> _About this exercise_: Provide only the number of lines below that hold "from".
---
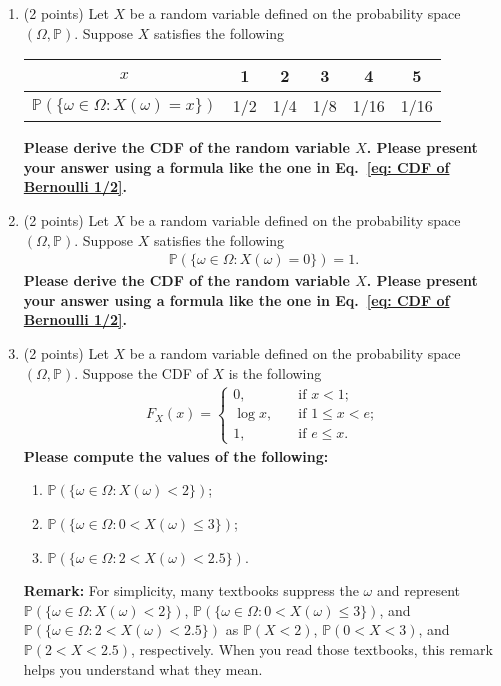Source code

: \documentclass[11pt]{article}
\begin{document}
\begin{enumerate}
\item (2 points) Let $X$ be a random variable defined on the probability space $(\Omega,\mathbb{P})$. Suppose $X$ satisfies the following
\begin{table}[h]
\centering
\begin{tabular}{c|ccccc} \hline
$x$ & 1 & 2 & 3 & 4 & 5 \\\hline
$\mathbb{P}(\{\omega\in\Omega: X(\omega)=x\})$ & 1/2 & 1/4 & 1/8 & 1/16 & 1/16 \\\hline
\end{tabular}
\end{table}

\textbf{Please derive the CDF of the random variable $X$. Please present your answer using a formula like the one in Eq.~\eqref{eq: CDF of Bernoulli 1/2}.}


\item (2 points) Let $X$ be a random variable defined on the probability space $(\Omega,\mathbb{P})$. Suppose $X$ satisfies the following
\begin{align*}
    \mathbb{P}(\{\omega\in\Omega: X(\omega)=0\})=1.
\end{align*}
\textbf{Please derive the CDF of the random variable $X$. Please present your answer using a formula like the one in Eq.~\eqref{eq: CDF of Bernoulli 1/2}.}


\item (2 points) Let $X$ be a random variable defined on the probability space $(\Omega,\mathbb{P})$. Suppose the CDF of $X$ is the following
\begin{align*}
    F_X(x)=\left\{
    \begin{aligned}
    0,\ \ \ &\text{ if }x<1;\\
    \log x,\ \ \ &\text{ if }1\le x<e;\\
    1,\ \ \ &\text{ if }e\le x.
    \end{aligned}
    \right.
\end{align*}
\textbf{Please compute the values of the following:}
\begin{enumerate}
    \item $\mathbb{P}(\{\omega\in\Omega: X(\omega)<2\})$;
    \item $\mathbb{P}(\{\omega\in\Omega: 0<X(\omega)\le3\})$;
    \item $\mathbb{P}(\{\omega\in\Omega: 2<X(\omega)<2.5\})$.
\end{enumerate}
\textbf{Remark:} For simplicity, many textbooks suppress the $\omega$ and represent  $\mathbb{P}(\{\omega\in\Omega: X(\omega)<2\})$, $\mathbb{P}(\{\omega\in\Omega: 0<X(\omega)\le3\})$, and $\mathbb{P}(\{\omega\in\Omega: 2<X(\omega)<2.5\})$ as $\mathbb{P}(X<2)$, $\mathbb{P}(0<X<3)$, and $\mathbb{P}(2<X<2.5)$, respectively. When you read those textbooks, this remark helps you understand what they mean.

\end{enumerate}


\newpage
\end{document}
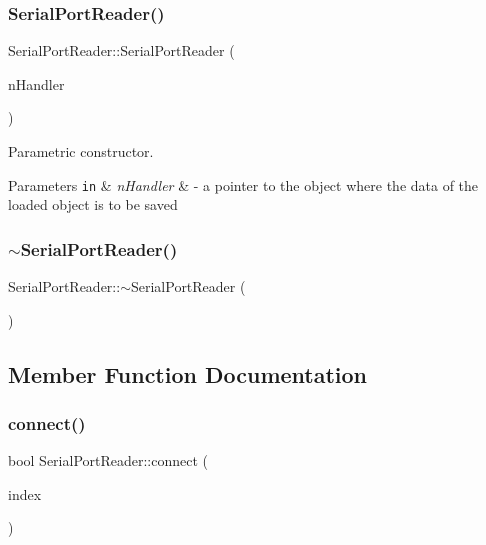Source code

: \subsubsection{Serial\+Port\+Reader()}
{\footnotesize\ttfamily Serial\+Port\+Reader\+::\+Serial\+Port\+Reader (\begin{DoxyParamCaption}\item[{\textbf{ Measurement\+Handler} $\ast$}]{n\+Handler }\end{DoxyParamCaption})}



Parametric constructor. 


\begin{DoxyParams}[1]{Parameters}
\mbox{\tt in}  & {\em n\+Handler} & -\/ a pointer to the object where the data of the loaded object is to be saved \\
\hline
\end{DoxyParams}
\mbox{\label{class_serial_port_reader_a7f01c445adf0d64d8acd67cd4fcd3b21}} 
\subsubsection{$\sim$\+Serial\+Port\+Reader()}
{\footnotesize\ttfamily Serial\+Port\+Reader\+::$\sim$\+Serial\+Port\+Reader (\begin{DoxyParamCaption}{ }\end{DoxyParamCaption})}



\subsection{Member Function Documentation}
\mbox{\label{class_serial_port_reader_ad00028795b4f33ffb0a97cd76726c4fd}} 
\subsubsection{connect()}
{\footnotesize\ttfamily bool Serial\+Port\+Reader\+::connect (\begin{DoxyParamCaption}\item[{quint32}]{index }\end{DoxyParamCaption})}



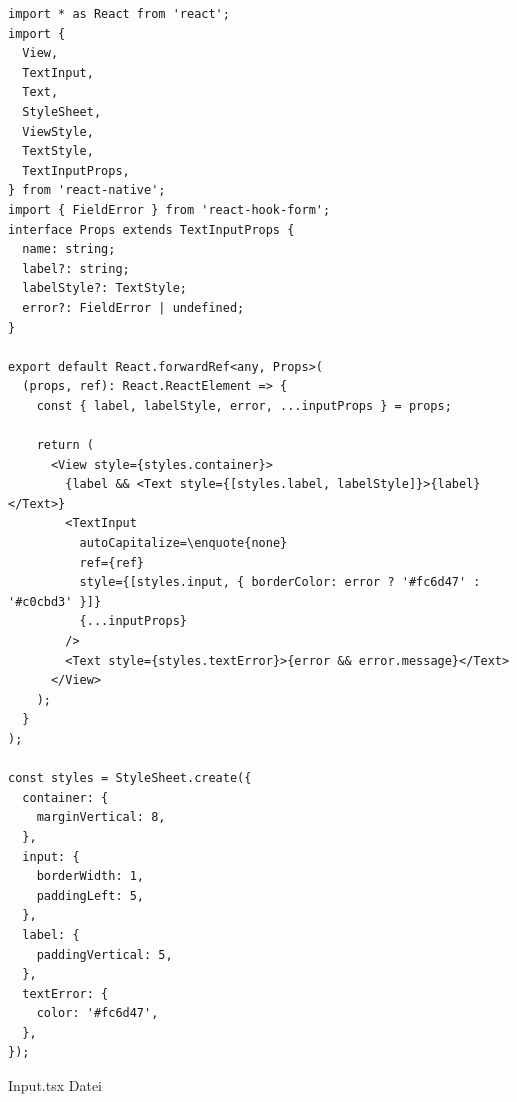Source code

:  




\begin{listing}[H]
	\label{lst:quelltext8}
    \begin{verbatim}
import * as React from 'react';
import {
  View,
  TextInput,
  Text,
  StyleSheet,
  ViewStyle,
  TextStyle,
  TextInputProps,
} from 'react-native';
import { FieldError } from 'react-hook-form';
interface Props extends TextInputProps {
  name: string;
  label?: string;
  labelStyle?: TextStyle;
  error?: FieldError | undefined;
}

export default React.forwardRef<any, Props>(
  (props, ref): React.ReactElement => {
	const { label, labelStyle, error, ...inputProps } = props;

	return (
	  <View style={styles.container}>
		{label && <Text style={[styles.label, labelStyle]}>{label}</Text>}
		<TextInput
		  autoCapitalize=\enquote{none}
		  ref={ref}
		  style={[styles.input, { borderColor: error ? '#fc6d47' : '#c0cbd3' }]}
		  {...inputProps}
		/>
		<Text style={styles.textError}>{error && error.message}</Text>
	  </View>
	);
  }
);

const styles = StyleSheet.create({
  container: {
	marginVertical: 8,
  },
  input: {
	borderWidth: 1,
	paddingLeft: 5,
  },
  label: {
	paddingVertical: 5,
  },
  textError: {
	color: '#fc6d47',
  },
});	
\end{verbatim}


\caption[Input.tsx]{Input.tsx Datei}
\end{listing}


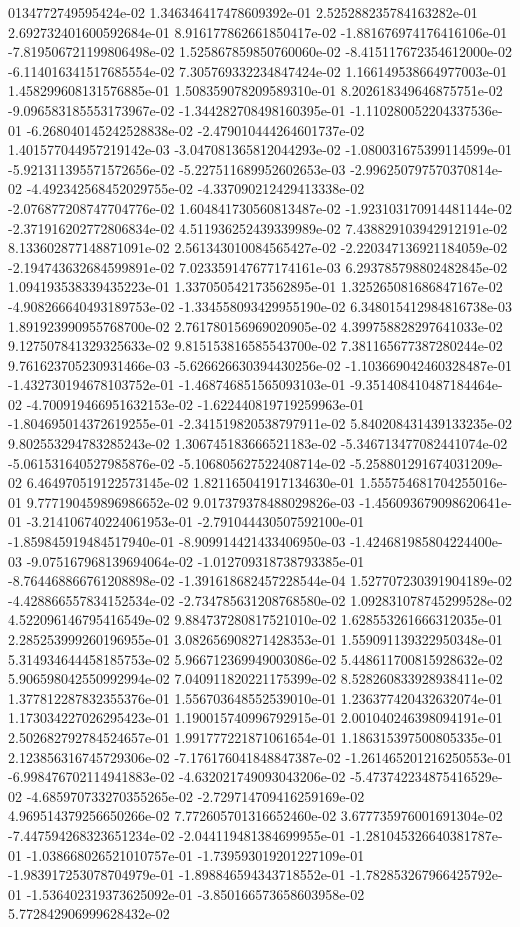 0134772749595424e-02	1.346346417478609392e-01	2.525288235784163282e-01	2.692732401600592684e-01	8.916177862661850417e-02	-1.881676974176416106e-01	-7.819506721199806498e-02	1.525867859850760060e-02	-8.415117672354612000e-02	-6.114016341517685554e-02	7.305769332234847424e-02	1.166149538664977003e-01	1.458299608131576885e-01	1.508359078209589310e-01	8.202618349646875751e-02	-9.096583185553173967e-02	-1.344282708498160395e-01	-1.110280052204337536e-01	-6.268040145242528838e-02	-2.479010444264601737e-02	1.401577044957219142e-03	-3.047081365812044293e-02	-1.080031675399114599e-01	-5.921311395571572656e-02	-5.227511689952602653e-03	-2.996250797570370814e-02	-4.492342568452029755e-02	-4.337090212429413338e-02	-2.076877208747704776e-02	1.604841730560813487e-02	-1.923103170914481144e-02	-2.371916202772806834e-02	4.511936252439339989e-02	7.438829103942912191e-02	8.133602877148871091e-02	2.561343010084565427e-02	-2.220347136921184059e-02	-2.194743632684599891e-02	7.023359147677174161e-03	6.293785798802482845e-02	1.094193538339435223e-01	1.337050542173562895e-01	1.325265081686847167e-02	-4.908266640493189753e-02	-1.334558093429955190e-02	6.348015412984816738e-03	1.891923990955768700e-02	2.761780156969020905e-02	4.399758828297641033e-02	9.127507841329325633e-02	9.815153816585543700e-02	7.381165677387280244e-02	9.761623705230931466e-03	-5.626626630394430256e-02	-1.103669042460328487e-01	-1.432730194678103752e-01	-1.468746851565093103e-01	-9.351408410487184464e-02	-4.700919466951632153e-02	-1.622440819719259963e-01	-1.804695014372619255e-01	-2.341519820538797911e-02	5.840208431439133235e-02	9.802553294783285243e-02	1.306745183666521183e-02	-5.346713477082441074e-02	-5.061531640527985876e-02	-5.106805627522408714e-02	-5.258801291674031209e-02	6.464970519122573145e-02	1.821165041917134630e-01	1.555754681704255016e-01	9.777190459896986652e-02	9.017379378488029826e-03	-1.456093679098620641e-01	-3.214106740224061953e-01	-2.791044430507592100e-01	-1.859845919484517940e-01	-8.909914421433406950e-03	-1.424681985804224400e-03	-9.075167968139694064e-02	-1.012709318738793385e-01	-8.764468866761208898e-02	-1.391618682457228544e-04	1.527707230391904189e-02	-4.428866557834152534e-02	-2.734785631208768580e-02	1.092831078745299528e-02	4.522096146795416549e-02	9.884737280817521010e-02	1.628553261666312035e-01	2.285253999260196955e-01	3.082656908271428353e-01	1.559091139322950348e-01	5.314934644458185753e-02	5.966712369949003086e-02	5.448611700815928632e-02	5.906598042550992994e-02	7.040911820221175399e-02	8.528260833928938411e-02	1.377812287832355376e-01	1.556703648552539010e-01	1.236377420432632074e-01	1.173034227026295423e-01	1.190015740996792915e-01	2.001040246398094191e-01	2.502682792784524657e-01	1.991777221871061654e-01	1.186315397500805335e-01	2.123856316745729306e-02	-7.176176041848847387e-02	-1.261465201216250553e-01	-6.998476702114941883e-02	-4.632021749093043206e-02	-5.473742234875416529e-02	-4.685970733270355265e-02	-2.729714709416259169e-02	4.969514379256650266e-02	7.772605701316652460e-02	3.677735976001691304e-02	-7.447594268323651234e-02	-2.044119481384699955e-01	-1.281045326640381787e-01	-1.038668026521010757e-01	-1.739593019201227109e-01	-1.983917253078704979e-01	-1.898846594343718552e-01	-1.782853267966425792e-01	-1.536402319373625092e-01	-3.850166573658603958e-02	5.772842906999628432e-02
---
> _Exercise output_: 3